**The problem**
Show every line in the records below that contains the word "model".

**Excerpted data**
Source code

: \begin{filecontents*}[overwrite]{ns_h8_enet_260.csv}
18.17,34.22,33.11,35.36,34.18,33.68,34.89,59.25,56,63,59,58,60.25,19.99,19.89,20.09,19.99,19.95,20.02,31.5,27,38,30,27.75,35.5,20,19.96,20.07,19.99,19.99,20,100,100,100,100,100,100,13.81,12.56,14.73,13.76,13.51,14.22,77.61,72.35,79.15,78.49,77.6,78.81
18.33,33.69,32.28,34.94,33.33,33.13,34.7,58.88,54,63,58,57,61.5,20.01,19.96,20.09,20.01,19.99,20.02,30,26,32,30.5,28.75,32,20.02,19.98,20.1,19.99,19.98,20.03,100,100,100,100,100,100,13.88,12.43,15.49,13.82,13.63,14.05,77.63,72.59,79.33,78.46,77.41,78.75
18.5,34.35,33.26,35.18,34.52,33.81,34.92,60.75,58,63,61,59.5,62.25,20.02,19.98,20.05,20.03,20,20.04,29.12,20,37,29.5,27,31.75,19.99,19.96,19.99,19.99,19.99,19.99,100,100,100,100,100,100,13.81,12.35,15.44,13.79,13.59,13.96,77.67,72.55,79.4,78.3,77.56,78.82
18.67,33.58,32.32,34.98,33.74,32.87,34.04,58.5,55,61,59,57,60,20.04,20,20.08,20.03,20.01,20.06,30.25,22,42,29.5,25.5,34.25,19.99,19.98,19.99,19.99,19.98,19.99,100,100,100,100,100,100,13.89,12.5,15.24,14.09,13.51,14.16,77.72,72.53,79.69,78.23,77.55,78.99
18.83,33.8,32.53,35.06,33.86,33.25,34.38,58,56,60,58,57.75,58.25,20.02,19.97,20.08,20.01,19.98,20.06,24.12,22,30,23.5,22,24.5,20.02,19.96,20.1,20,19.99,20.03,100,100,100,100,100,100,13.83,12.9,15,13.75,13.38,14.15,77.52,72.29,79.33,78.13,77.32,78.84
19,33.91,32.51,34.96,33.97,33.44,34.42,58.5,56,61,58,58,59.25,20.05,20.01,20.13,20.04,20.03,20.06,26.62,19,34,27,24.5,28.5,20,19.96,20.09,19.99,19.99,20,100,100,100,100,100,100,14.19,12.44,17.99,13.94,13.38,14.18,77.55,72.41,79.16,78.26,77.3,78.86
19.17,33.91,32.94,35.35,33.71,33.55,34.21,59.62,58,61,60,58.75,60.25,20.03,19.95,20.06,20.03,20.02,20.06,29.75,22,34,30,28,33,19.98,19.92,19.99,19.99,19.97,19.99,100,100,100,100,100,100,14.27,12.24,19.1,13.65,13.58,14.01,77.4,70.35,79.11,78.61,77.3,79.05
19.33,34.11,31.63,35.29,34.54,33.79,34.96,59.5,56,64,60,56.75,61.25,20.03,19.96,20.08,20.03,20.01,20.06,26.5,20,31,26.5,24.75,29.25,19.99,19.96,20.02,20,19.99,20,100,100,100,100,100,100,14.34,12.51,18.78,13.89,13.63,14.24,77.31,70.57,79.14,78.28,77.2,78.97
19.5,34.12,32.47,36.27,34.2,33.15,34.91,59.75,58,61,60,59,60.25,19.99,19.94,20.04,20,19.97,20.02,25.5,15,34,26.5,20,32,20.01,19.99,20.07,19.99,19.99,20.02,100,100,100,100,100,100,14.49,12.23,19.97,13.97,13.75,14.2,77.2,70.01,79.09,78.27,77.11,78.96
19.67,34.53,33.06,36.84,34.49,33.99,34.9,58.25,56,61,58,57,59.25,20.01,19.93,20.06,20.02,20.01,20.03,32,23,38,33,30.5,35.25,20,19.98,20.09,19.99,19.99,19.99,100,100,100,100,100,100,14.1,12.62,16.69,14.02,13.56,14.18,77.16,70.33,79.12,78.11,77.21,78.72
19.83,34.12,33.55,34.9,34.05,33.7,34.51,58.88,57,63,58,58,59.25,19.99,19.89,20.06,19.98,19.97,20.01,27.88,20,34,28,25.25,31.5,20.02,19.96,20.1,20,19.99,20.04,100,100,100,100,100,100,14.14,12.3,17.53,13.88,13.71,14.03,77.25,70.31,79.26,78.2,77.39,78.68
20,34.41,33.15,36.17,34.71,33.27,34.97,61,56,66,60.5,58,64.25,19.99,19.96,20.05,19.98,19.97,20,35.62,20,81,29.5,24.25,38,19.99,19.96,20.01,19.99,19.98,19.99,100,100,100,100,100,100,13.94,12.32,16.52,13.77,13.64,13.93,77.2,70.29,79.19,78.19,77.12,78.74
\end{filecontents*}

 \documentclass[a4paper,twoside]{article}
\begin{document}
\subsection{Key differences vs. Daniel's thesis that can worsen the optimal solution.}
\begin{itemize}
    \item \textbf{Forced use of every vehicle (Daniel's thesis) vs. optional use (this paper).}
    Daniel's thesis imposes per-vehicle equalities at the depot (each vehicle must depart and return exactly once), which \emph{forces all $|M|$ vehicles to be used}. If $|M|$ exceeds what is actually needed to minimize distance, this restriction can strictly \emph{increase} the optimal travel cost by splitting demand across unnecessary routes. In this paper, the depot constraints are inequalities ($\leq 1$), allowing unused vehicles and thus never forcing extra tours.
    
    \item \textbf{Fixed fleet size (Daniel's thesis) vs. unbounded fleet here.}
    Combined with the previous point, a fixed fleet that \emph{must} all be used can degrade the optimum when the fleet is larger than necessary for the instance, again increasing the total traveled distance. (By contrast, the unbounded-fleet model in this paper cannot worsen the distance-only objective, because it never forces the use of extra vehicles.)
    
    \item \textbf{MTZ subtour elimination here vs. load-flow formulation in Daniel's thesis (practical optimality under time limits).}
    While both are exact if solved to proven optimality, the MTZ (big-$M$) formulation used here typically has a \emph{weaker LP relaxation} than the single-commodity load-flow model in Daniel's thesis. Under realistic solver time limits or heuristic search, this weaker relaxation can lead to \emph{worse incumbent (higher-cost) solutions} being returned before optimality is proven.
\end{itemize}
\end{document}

**Final answer**
    Combined with the previous point, a fixed fleet that \emph{must} all be used can degrade the optimum when the fleet is larger than necessary for the instance, again increasing the total traveled distance. (By contrast, the unbounded-fleet model in this paper cannot worsen the distance-only objective, because it never forces the use of extra vehicles.)
    While both are exact if solved to proven optimality, the MTZ (big-$M$) formulation used here typically has a \emph{weaker LP relaxation} than the single-commodity load-flow model in Daniel's thesis. Under realistic solver time limits or heuristic search, this weaker relaxation can lead to \emph{worse incumbent (higher-cost) solutions} being returned before optimality is proven.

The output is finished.